The world of nutrition is a marketplace of noise: new diets, miracle foods, contradictory studies, and an endless parade of trends, each promising to be the answer. It is genuinely confusing, and the confusion is profitable for those selling the next fad. But beneath all the noise, the actual truths about eating well are old, simple, and almost universally agreed upon. They are just not exciting enough to sell.
If you want to eat in a way that supports a long and healthy life, you do not need the latest trend. You need to return to a handful of unglamorous principles that have been true all along.
My abuela cooked from her garden and the Friday market her entire life: beans, squash, corn, herbs cut the same hour they were eaten. She lived to ninety-four and never once read an ingredient label, because nothing she ate had one.
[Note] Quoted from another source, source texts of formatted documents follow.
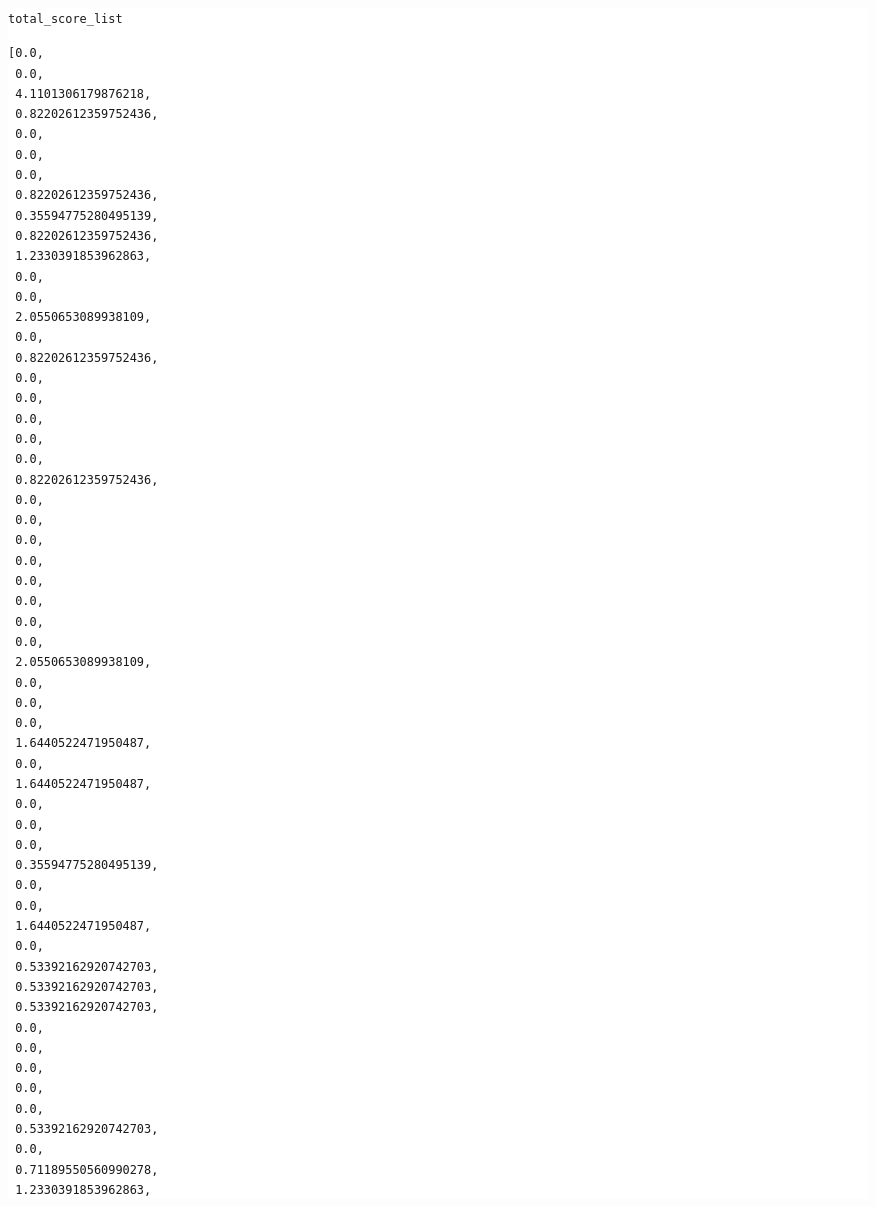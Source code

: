 


```python
total_score_list
```




    [0.0,
     0.0,
     4.1101306179876218,
     0.82202612359752436,
     0.0,
     0.0,
     0.0,
     0.82202612359752436,
     0.35594775280495139,
     0.82202612359752436,
     1.2330391853962863,
     0.0,
     0.0,
     2.0550653089938109,
     0.0,
     0.82202612359752436,
     0.0,
     0.0,
     0.0,
     0.0,
     0.0,
     0.82202612359752436,
     0.0,
     0.0,
     0.0,
     0.0,
     0.0,
     0.0,
     0.0,
     0.0,
     2.0550653089938109,
     0.0,
     0.0,
     0.0,
     1.6440522471950487,
     0.0,
     1.6440522471950487,
     0.0,
     0.0,
     0.0,
     0.35594775280495139,
     0.0,
     0.0,
     1.6440522471950487,
     0.0,
     0.53392162920742703,
     0.53392162920742703,
     0.53392162920742703,
     0.0,
     0.0,
     0.0,
     0.0,
     0.0,
     0.53392162920742703,
     0.0,
     0.71189550560990278,
     1.2330391853962863,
I think of her every time a new diet book promises to rediscover what her kitchen never forgot.
Why the Truth Does Not Sell
The reason nutrition feels so confusing is that the simple truths cannot be monetised. "Eat mostly plants, not too much, and avoid processed food" does not sell books, supplements, or programs. So the industry manufactures complexity, novelty, and controversy, because confusion creates customers. Each year's new diet exists largely because last year's was not profitable enough to sustain.
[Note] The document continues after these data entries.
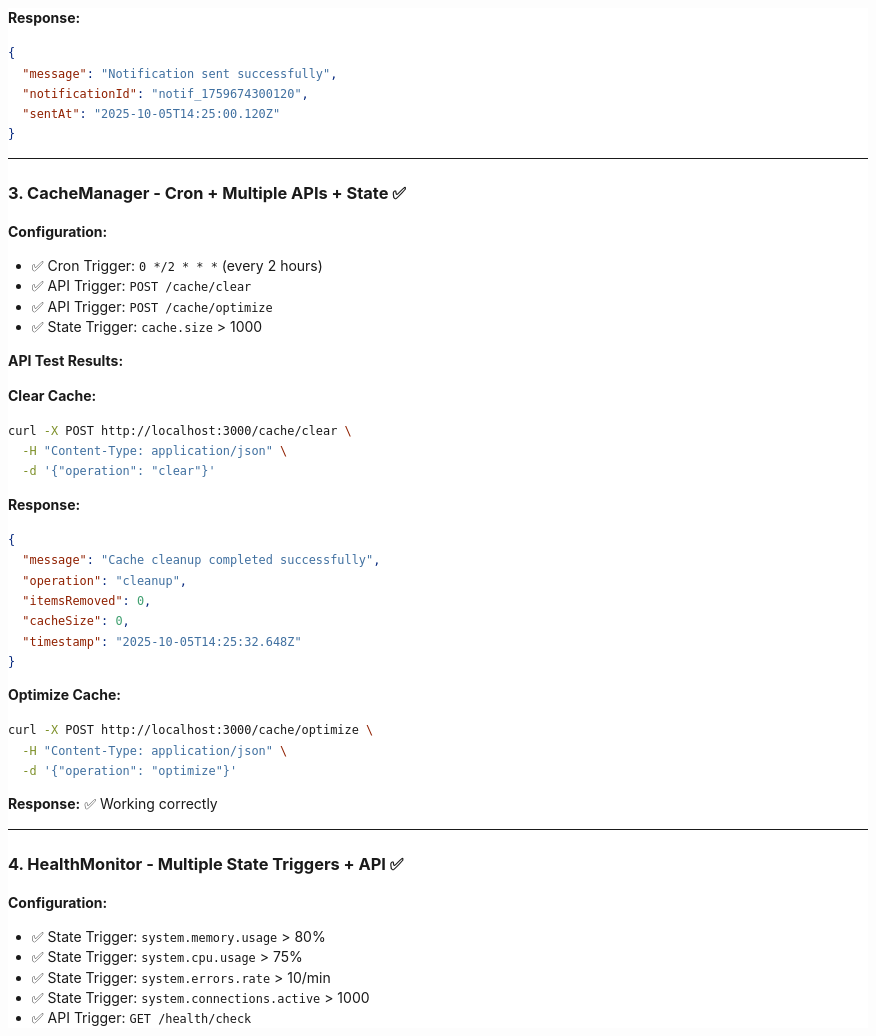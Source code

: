 **Response:**
```json
{
  "message": "Notification sent successfully",
  "notificationId": "notif_1759674300120",
  "sentAt": "2025-10-05T14:25:00.120Z"
}
```

---

### 3. CacheManager - Cron + Multiple APIs + State ✅

**Configuration:**
- ✅ Cron Trigger: `0 */2 * * *` (every 2 hours)
- ✅ API Trigger: `POST /cache/clear`
- ✅ API Trigger: `POST /cache/optimize`
- ✅ State Trigger: `cache.size` > 1000

**API Test Results:**

**Clear Cache:**
```bash
curl -X POST http://localhost:3000/cache/clear \
  -H "Content-Type: application/json" \
  -d '{"operation": "clear"}'
```

**Response:**
```json
{
  "message": "Cache cleanup completed successfully",
  "operation": "cleanup",
  "itemsRemoved": 0,
  "cacheSize": 0,
  "timestamp": "2025-10-05T14:25:32.648Z"
}
```

**Optimize Cache:**
```bash
curl -X POST http://localhost:3000/cache/optimize \
  -H "Content-Type: application/json" \
  -d '{"operation": "optimize"}'
```

**Response:** ✅ Working correctly

---

### 4. HealthMonitor - Multiple State Triggers + API ✅

**Configuration:**
- ✅ State Trigger: `system.memory.usage` > 80%
- ✅ State Trigger: `system.cpu.usage` > 75%
- ✅ State Trigger: `system.errors.rate` > 10/min
- ✅ State Trigger: `system.connections.active` > 1000
- ✅ API Trigger: `GET /health/check`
The genuine wisdom about food fits on an index card. Everything beyond that is mostly noise designed to sell you something.
Once you understand this, the noise becomes easier to ignore, and the simple truths become easier to follow.
The Unglamorous Principles
Strip away the trends, and the durable wisdom about eating well is remarkably consistent across cultures and across the genuinely reliable research:
- Eat mostly whole foods. Things that look roughly like what they were in nature, not things manufactured in a factory.
- Eat mostly plants. Vegetables, fruits, legumes, whole grains, the foundation of nearly every long-lived population's diet.
- Do not eat too much. Quantity matters as much as quality. The longest-lived peoples tend to eat until satisfied, not stuffed.
- Minimise the heavily processed. The modern foods engineered to be irresistible are the ones doing the most harm.
- Make it sustainable. The best way of eating is one you can maintain for life, not an extreme regime you abandon in a month.
None of this is novel. All of it works.
Eating as Self-Respect
There is a deeper way to think about food, beyond the mechanics of nutrition. How you eat is, in part, an expression of how you regard yourself and your one body. To habitually feed yourself things you know are harming you, in quantities you know are excessive, is a small daily act of self-disregard. To feed yourself well is a small daily act of self-respect.
This framing is more powerful than any diet rule, because it connects eating to character rather than to deprivation. You are not following a diet; you are caring for the only body you will ever have, the vessel that carries you through your entire life.
The Long View
Eating well is not about a dramatic transformation or a perfect record. It is about the accumulation of ordinary choices over years and decades. The occasional indulgence harms nothing; it is the daily pattern that shapes your health and your lifespan. Get the pattern roughly right, most of the time, and you will have done the vast majority of what food can do for a long life.
Ignore the noise. The trends will keep coming, each louder than the last, each soon forgotten. The simple truths will remain, as they always have. Eat mostly whole plants, not too much, avoid the heavily processed, and make it a sustainable pattern rather than a punishing regime. Do that, and you are eating like someone who intends to be around, and well, for a long time.